Some thoughts on this.

In ISO 639(-3), German is already now an example, perhaps the most extreme one, for a language which is covered by too many identifiers for variants, many of which are (and were even 150 to 110 years ago, when the classical dialectal surveys and maps were made) mutually intelligible at least between neighbouring variants or between them and standard German.  So asking for even more ISO 639 entries for German varieties is most certainly a no-go.

I was under the impression that the "de/deu/ger" code element would cover German as a whole, including regional dialects, not just standard German (although it is not a macro-language code).  This is in accordance to ISO 639, clause 4.2.1.1: "Every language identifier in accordance with this document corresponds either to an individual language in its entirety with all its language varieties or to a language group."  (True, there is a discrepancy here between the Ethnologue https://www.ethnologue.com/language/deu/ and ISO https://iso639-3.sil.org/code/deu regarding this identifier; I take ISO as authoritative for us.)

As to the tags which are now requested, I am not convinced that these are needed by a large user group, because the subtle differences between the respective dialects probably concern mostly spoken language, i.e., the tags would mostly if not exclusively be used for multimedia recordings.  However, in recent times, since larger amounts of such recordings can be made, the dialectal differences have diminished due to constant intense diglossic contact with standard German, so that speakers are not any longer bilingual but master two variants (standard and regional) of the same language, and where the former distinct dialects (many of them once were mutually unintelligible, at least between the more distant ones) have faded into regional variants of standard German.

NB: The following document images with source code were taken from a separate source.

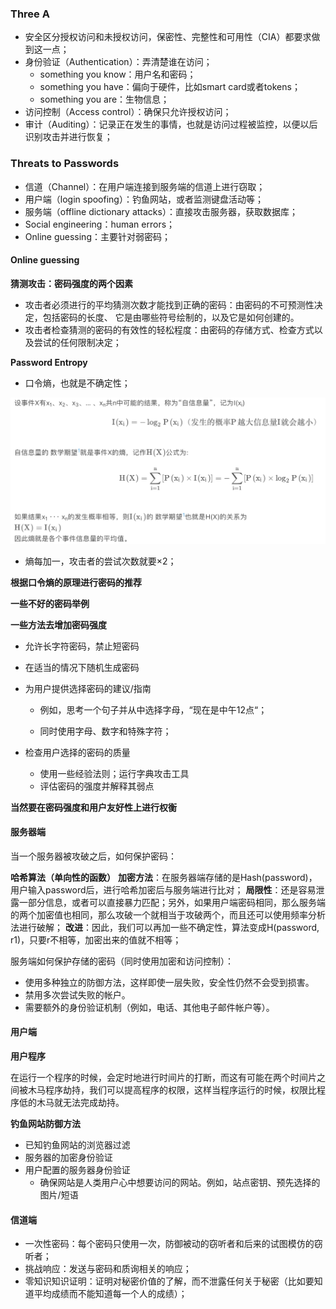 ### Three A

- 安全区分授权访问和未授权访问，保密性、完整性和可用性（CIA）都要求做到这一点；
- 身份验证（Authentication）：弄清楚谁在访问；
  - something you know：用户名和密码；
  - something you have：偏向于硬件，比如smart card或者tokens；
  - something you are：生物信息；
- 访问控制（Access control）：确保只允许授权访问；
- 审计（Auditing）：记录正在发生的事情，也就是访问过程被监控，以便以后识别攻击并进行恢复；

### Threats to Passwords

- 信道（Channel）：在用户端连接到服务端的信道上进行窃取；
- 用户端（login spoofing）：钓鱼网站，或者监测键盘活动等；
- 服务端（offline dictionary attacks）：直接攻击服务器，获取数据库；
- Social engineering：human errors；
- Online guessing：主要针对弱密码；

#### Online guessing

**猜测攻击：密码强度的两个因素**

- 攻击者必须进行的平均猜测次数才能找到正确的密码：由密码的不可预测性决定，包括密码的长度、
  它是由哪些符号绘制的，以及它是如何创建的。
- 攻击者检查猜测的密码的有效性的轻松程度：由密码的存储方式、检查方式以及尝试的任何限制决定；

**Password Entropy**

- 口令熵，也就是不确定性；

![image-20230429130633954](../img/4.27/image-20230429130633954.png)

- 熵每加一，攻击者的尝试次数就要$\times2$；

**根据口令熵的原理进行密码的推荐**

**一些不好的密码举例**

**一些方法去增加密码强度**

- 允许长字符密码，禁止短密码

- 在适当的情况下随机生成密码

- 为用户提供选择密码的建议/指南

  - 例如，思考一个句子并从中选择字母，“现在是中午12点“；

  - 同时使用字母、数字和特殊字符；

- 检查用户选择的密码的质量
    - 使用一些经验法则；运行字典攻击工具
    - 评估密码的强度并解释其弱点

**当然要在密码强度和用户友好性上进行权衡**

#### 服务器端

当一个服务器被攻破之后，如何保护密码：

**哈希算法（单向性的函数）**
**加密方法**：在服务器端存储的是Hash(password)，用户输入password后，进行哈希加密后与服务端进行比对；
**局限性**：还是容易泄露一部分信息，或者可以直接暴力匹配；另外，如果用户端密码相同，那么服务端的两个加密值也相同，那么攻破一个就相当于攻破两个，而且还可以使用频率分析法进行破解；
**改进**：因此，我们可以再加一些不确定性，算法变成H(password, r1)，只要r不相等，加密出来的值就不相等；

服务端如何保护存储的密码（同时使用加密和访问控制）：

- 使用多种独立的防御方法，这样即使一层失败，安全性仍然不会受到损害。
- 禁用多次尝试失败的帐户。
- 需要额外的身份验证机制（例如，电话、其他电子邮件帐户等）。

#### 用户端

**用户程序**

在运行一个程序的时候，会定时地进行时间片的打断，而这有可能在两个时间片之间被木马程序劫持，我们可以提高程序的权限，这样当程序运行的时候，权限比程序低的木马就无法完成劫持。

**钓鱼网站防御方法**

- 已知钓鱼网站的浏览器过滤
- 服务器的加密身份验证
- 用户配置的服务器身份验证
  - 确保网站是人类用户心中想要访问的网站。例如，站点密钥、预先选择的图片/短语

#### 信道端

- 一次性密码：每个密码只使用一次，防御被动的窃听者和后来的试图模仿的窃听者；
- 挑战响应：发送与密码和质询相关的响应；
- 零知识知识证明：证明对秘密价值的了解，而不泄露任何关于秘密（比如要知道平均成绩而不能知道每一个人的成绩）；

As to ISO 21636, which has been mentioned here, its Part 2 (the description of the framework for identifying language varieties) is already published, and the two other parts (Part 1: vocabulary [terms and definitions], and Part 3: application) are in the final stages of being published; they past the last (FDIS) bullet in ISO last month with unanimous approval.  I understand some of you have access to the ISO documents.

In ISO 21636, the different dimensions of linguistic variation which have been mentioned here (social class, time, degrees of formality, etc., besides the spatial (geographical = dialectal) variation) are cleanly kept apart (although they obviously influence one another).  For the (geographical) space dimension, it is possible, as Doug showed for the BCP47 tags in his examples "en-US-engne-enboston" or "en-US-engne-ennwyork"*, to have two identifiers, one for a broader and another for a more narrow geographical variant, or to use the most specific variant.  I probably would prefer the latter, because using the more specific one implies the broader one, and I do not believe that ISO or this group should engage in settling dialectological questions about which is the correct hierarchical subdivision of a language or regional variant of a language, i.e., which hierarchy of dialects and sub-dialects etc. is to be applied.  The user could include that somewhere else in their metadata, if it is relevant.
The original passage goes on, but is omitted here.